Si cette mesure de l’efficacité pédagogique peut être envisagée dans le cadre de recherches empiriques, il est en revanche beaucoup plus difficile d’imaginer que l’on puisse la mobiliser de manière pérenne au niveau institutionnel et dans des buts d’évaluation. En effet, celle-ci pose de réels problèmes méthodologiques, au-delà du seul contrôle des caractéristiques sociales et scolaires des élèves : lourdeur du dispositif avec des évaluations en début et fin d’année pour mesurer les progressions, petits effectifs dans certaines classes (rurales) ou certaines sections dans le cas d’organisation en double niveau, etc.. La confection d’outils de mesure de l’efficacité pédagogique au niveau national et adaptés à chaque niveau d’enseignement serait donc peu envisageable et même assez irréaliste en ce qui concerne l’enseignement secondaire où un même enseignant a en charge plusieurs groupes d’élèves. Par ailleurs, les évaluations nationales actuelles ne permettent pas, telles qu’elles sont conçues, de contribuer à l’évaluation de l’efficacité pédagogique.

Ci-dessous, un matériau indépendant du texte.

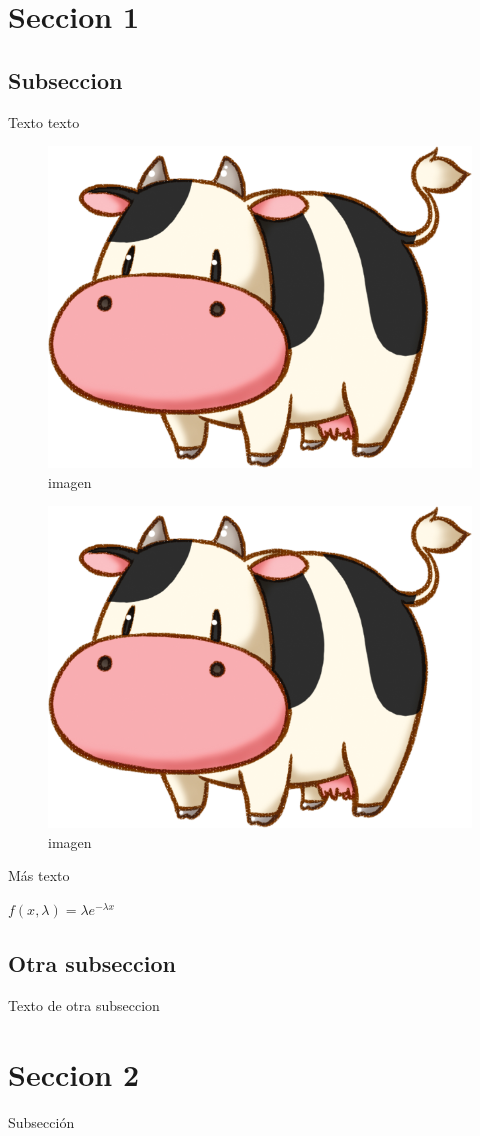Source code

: \section{Seccion 1}\label{seccion-1}

\subsection{Subseccion}\label{subseccion}

Texto texto

\begin{figure}[htbp]
\centering
\includegraphics{cow.png}
\caption{imagen}
\end{figure}

\newpage

\begin{figure}[htbp]
\centering
\includegraphics{cow.png}
\caption{imagen}
\end{figure}

Más texto

\(f(x,\lambda) = \lambda e^{- \lambda x}\)

\subsection{Otra subseccion}\label{otra-subseccion}

Texto de otra subseccion

\section{Seccion 2}\label{seccion-2}

Subsección

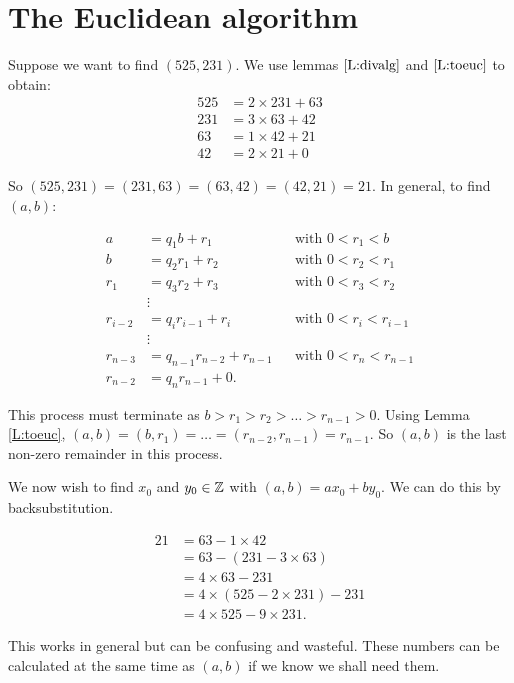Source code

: \documentclass{notes}
\theoremstyle{plain}
\begin{document}
\section{The Euclidean algorithm}

Suppose we want to find $(525,231)$.  We use lemmas $\eqref{L:divalg}$ and
$\eqref{L:toeuc}$ to obtain:
\begin{align*}
525 &= 2 \times 231 + 63 \\
231 &= 3 \times 63 + 42 \\
63 &= 1 \times 42 + 21 \\
42 &= 2 \times 21 + 0
\end{align*}

So $(525,231) = (231,63) = (63,42) = (42,21) = 21$.  In general, to
find $(a,b)$:

\begin{align*}
a & = q_1 b + r_1  & &\text{with } 0 < r_1 < b \\
b &= q_2 r_1 + r_2 & &\text{with } 0 < r_2 < r_1 \\
r_1 &= q_3 r_2 + r_3 & &\text{with } 0 < r_3 < r_2 \\
&\vdots \\
r_{i-2} &= q_i r_{i-1} + r_i & &\text{with } 0 < r_i < r_{i-1} \\
&\vdots \\
r_{n-3} &= q_{n-1} r_{n-2} + r_{n-1} & &\text{with } 0 < r_n < r_{n-1} \\
r_{n-2} &= q_n r_{n-1} + 0.
\end{align*}

This process must terminate as $b > r_1 > r_2 > \dots > r_{n-1} > 0$.
Using Lemma \eqref{L:toeuc}, $(a,b) = (b,r_1) = \dots = (r_{n-2},r_{n-1})
= r_{n-1}$.  So $(a,b)$ is the last non-zero remainder in this process.

We now wish to find $x_0$ and $y_0 \in \mathbb{Z}$ with $(a,b) = a x_0 + b y_0$.
We can do this by backsubstitution.

\begin{align*}
21 &= 63 - 1 \times 42 \\
   &= 63 - (231 - 3 \times 63) \\
   &= 4 \times 63 - 231 \\
   &= 4 \times (525 - 2 \times 231) - 231 \\
   &= 4 \times 525 - 9 \times 231.
\end{align*}

This works in general but can be confusing and wasteful.  These numbers
can be calculated at the same time as $(a,b)$ if we know we shall need them.
\end{document}
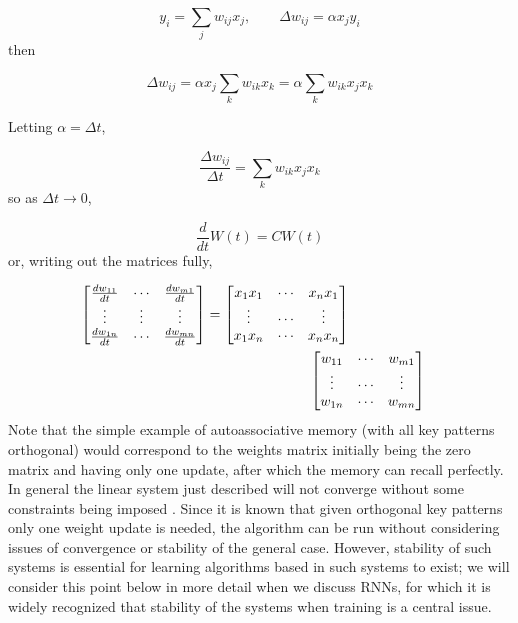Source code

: \begin{equation*}
  y_i = \sum_{j} w_{ij} x_j, \qquad \Delta w_{ij} = \alpha x_j y_i
\end{equation*}
%
then

\begin{equation*}
\Delta w_{ij} = \alpha x_j \sum_k w_{ik} x_k = \alpha \sum_k w_{ik}x_j x_k
\end{equation*}

Letting $\alpha = \Delta t$,

\begin{equation*}
  \frac{\Delta w_{ij}}{\Delta t} = \sum_k w_{ik}x_j x_k
\end{equation*}
%
so as $\Delta t \rightarrow 0$,

\begin{equation*}
\frac{d}{dt}W(t) = C W(t)
\end{equation*}
%
or, writing out the matrices fully,

\begin{equation*}
  \begin{split}
  \begin{bmatrix}
    \frac{dw_{11}}{dt} & \cdots & \frac{dw_{m1}}{dt} \\
    \vdots & \vdots & \vdots \\
    \frac{dw_{1n}}{dt} & \cdots & \frac{dw_{mn}}{dt} \\    
  \end{bmatrix} = \begin{bmatrix}
    x_1 x_1 & \cdots & x_n x_1 \\
    \vdots & \cdots & \vdots \\
    x_1 x_n & \cdots & x_n x_n 
  \end{bmatrix} \\
  & \hspace{-1.0cm}\begin{bmatrix}
    w_{11} & \cdots & w_{m1} \\
    \vdots & \cdots & \vdots \\
    w_{1n} & \cdots & w_{mn}
    \end{bmatrix}
  \end{split}
\end{equation*}
%
Note that the simple example of autoassociative memory (with all key patterns orthogonal) would correspond to the weights matrix initially being the zero matrix and having only one update, after which the memory can recall perfectly. In general the linear system just described will not converge without some constraints being imposed \cite[p. 40]{fyfe2000}. Since it is known that given orthogonal key patterns only one weight update is needed, the algorithm can be run without considering issues of convergence or stability of the general case. However, stability of such systems is essential for learning algorithms based in such systems to exist; we will consider this point below in more detail when we discuss RNNs, for which it is widely recognized that stability of the systems when training is a central issue.

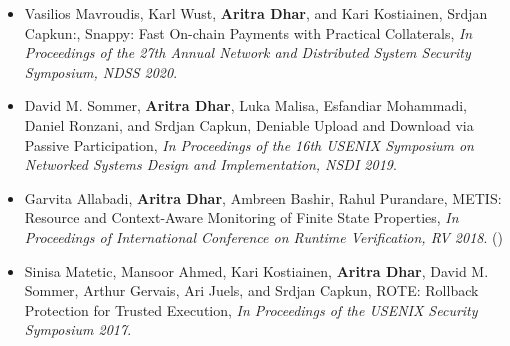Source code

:  \begin{itemize}
   \item Vasilios Mavroudis, Karl Wust, \textbf{Aritra Dhar}, and Kari Kostiainen, Srdjan Capkun:, Snappy: Fast On-chain Payments with Practical Collaterals, \emph{In Proceedings of the 27th Annual Network and Distributed System Security Symposium, NDSS 2020}. 
   \item David M. Sommer, \textbf{Aritra Dhar}, Luka Malisa, Esfandiar Mohammadi, Daniel Ronzani, and Srdjan Capkun, Deniable Upload and Download via Passive Participation, \emph{In Proceedings of the 16th USENIX Symposium on Networked Systems Design and Implementation, NSDI 2019}.
   \item Garvita Allabadi, \textbf{Aritra Dhar}, Ambreen Bashir, Rahul Purandare, METIS: Resource and Context-Aware Monitoring of Finite State Properties, \emph{In Proceedings of International Conference on Runtime Verification, RV 2018}. (\faTrophy)
   \item Sinisa Matetic, Mansoor Ahmed, Kari Kostiainen, \textbf{Aritra Dhar}, David M. Sommer, Arthur Gervais, Ari Juels, and Srdjan Capkun, ROTE: Rollback Protection for Trusted Execution, \emph{In Proceedings of the USENIX Security Symposium 2017}.
 \end{itemize}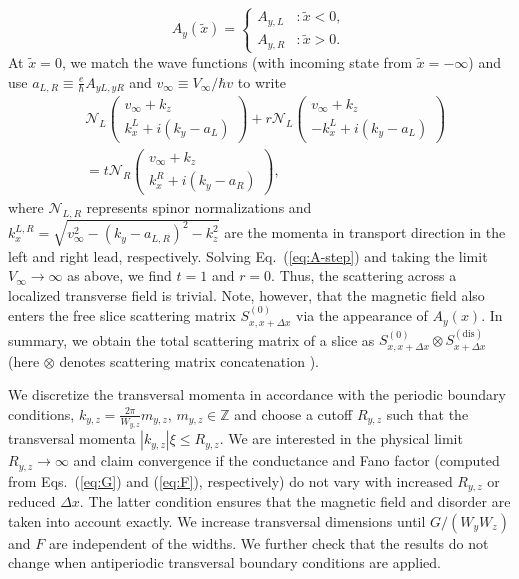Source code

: \documentclass[aps,prb,10pt,amsmath,amssymb,twocolumn,floatfix,superscriptaddress,showpacs,numerical,footinbib]{revtex4-1}
\begin{document}
\begin{equation}
A_{y}(\tilde{x})=\begin{cases}
A_{y,L} & :\tilde{x}<0,\\
A_{y,R} & :\tilde{x}>0.
\end{cases}
\end{equation}
At $\tilde{x}=0$, we match the wave functions (with incoming state
from $\tilde{x}=-\infty$) and use $a_{L,R}\equiv\frac{e}{\hbar}A_{yL,yR}$
and $v_{\infty}\equiv V_{\infty}/\hbar v$ to write
\begin{align}
&\mathcal{N}_{L}\begin{pmatrix}v_{\infty}+k_{z}\\
k_{x}^{L}+i(k_{y}-a_{L})
\end{pmatrix}+r\mathcal{N}_{L}\begin{pmatrix}v_{\infty}+k_{z}\\
-k_{x}^{L}+i(k_{y}-a_{L})
\end{pmatrix} \nonumber \\
& =t\mathcal{N}_{R}\begin{pmatrix}v_{\infty}+k_{z}\\
k_{x}^{R}+i(k_{y}-a_{R})
\end{pmatrix},\label{eq:A-step}
\end{align}
where $\mathcal{N}_{L,R}$ represents spinor normalizations and $k_{x}^{L,R}=\sqrt{v_{\infty}^{2}-\left(k_{y}-a_{L,R}\right)^{2}-k_{z}^{2}}$
are the momenta in transport direction in the left and right lead,
respectively. Solving Eq.~(\ref{eq:A-step}) and taking the limit
$V_{\infty}\rightarrow\infty$ as above, we find $t=1$ and $r=0$.
Thus, the scattering across a localized transverse field is trivial.
Note, however, that the magnetic field also enters the free slice scattering
matrix $S_{x,x+\Delta x}^{(0)}$ via the appearance of $A_y(x)$.
%
In summary, we obtain the total scattering matrix of a slice as $S_{x,x+\Delta x}^{(0)}\otimes S_{x+\Delta x}^{(\mathrm{dis})}$
(here $\otimes$ denotes scattering matrix concatenation \cite{Datta1997}).

We discretize the transversal momenta in accordance with the periodic boundary conditions, $k_{y,z}=\frac{2\pi}{W_{y,z}}m_{y,z}$, $m_{y,z}\in \mathbb{Z}$ and choose a cutoff $R_{y,z}$ such that the transversal momenta $|k_{y,z}|\xi\leq R_{y,z}$.
%
We are interested in the physical limit $R_{y,z}\rightarrow \infty$ and claim convergence if the conductance and Fano factor (computed from Eqs.~(\ref{eq:G}) and (\ref{eq:F}), respectively) do not vary with increased $R_{y,z}$
or reduced $\Delta x$.
%
The latter condition ensures that the magnetic field and disorder are taken into account exactly.
%
We increase transversal dimensions until $G/(W_y W_z)$ and $F$ are independent of the widths. We further check that the results do not change when antiperiodic transversal boundary conditions are applied.
\end{document}
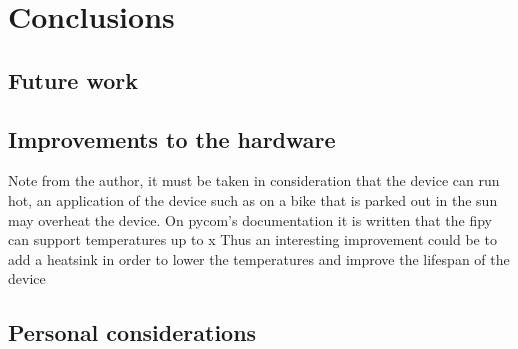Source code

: 
\chapter{Conclusions}\label{ch:conclusions}

	\section{Future work}
	
		\section{Improvements to the hardware}
			
			Note from the author, it must be taken in consideration that the device can run hot, an application of the device such as on a bike that is parked out in the sun may overheat the device.
			On pycom's documentation it is written that the fipy can support temperatures up to x
			Thus an interesting improvement could be to add a heatsink in order to lower the temperatures and improve the lifespan of the device

	\section{Personal considerations}
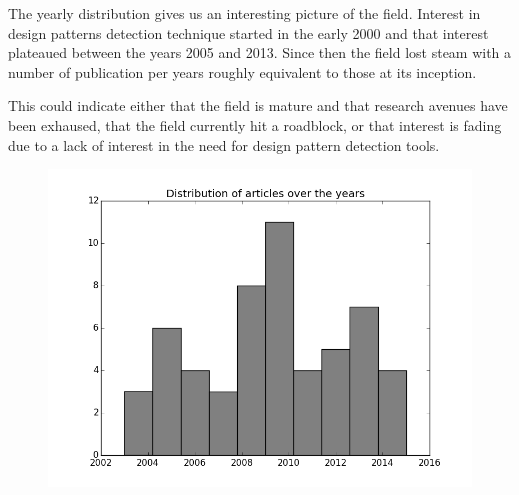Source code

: \documentclass[letterpaper, 10 pt, conference]{ieeeconf}  %
\begin{document}
The yearly distribution gives us an interesting picture of the field.
Interest in design patterns detection technique started in the early
2000 and that interest plateaued between the years 2005 and 2013.
Since then the field lost steam with a number of publication per years
roughly equivalent to those at its inception.

This could indicate either that the field is mature and that research avenues
have been exhaused, that the field currently hit a roadblock, or that interest
is fading due to a lack of interest in the need for design pattern detection
tools.

\begin{figure}
  \centering
  \includegraphics[scale=0.450]{year_distribution.png}
  \caption{}
\end{figure}
\end{document}
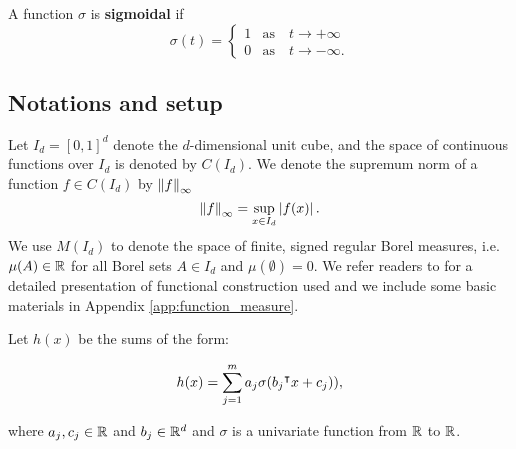 

\begin{definition}\label{def:sigmoidal}
    A function $\sigma$ is \textbf{sigmoidal} if
    \begin{equation}
        \sigma(t) =
        \begin{cases}
            1 & \text{as} \quad t \to +\infty \\
            0 & \text{as} \quad t \to -\infty.
        \end{cases}
    \end{equation}
\end{definition}

\subsection*{Notations and setup}

Let $I_d = [0,1]^d$ denote the $d$-dimensional unit cube, and the space of
continuous functions over $I_d$ is denoted by $C(I_d)$. We denote the supremum
norm of a function $f \in C(I_d)$ by $\left\| f \right\|_{\infty}$ 
\begin{equation}
    \label{def:sup_norm}
    \left\| f \right\|_{\infty} = \sup_{x\in I_d} \left| f(x) \right|.
\end{equation}
We use $M(I_d)$ to denote the space of finite, signed regular Borel measures,
i.e. $\mu(A) \in \mathbb{R}$ for all Borel sets $A \in I_d$ and $\mu(\emptyset)= 0$. We
refer readers to \cite{rudinFunctionalAnalysis1991,
rudinRealComplexAnalysis1987} for a detailed presentation of functional
construction used and we include some basic materials in Appendix
\ref{app:function_measure}.

Let $h(x)$ be the sums of the form:

\begin{equation}
    \label{eq:sum_sigma}
    h(x) = \sum_{j=1}^m a_j \sigma(b_j{}^{\intercal} x + c_j)),
\end{equation}

where $a_j, c_j \in \mathbb{R}$ and $b_j \in \mathbb{R}^d$ and $\sigma$ is a univariate function
from $\mathbb{R}$ to $\mathbb{R}$.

Au niveau politique, et dans le but d’améliorer la qualité de l’école, les évaluations des compétences des élèves peuvent toutefois, et à certaines conditions (qualité et stabilité de la mesure, prise en compte des caractéristiques socio-démographiques et scolaires des élèves, acceptation par les acteurs…) être un levier pertinent pour faire évoluer la situation. On pourrait ainsi imaginer que ces évaluations nationales puissent réellement servir de repères précis pour les équipes dans les écoles et fournir, par ailleurs, à l’institution des indicateurs pour le pilotage au niveau local, mais pas pour l’évaluation individuelle des enseignants. Pour rendre ces indicateurs de résultats utiles pour les acteurs, il suffirait de les produire tous les trois ans (pour saisir les évolutions temporelles), en phase avec le calendrier des projets d’école. C’est donc davantage au niveau de l’établissement scolaire que la mesure des résultats des élèves doit être considérée, non pas pour mettre les écoles en concurrence, mais pour que les enseignants puissent avoir un retour objectif sur leur propre action et que les équipes puissent s’en saisir pour adapter leur projet pédagogique et mieux définir les modalités d’aide aux élèves sur le moyen terme.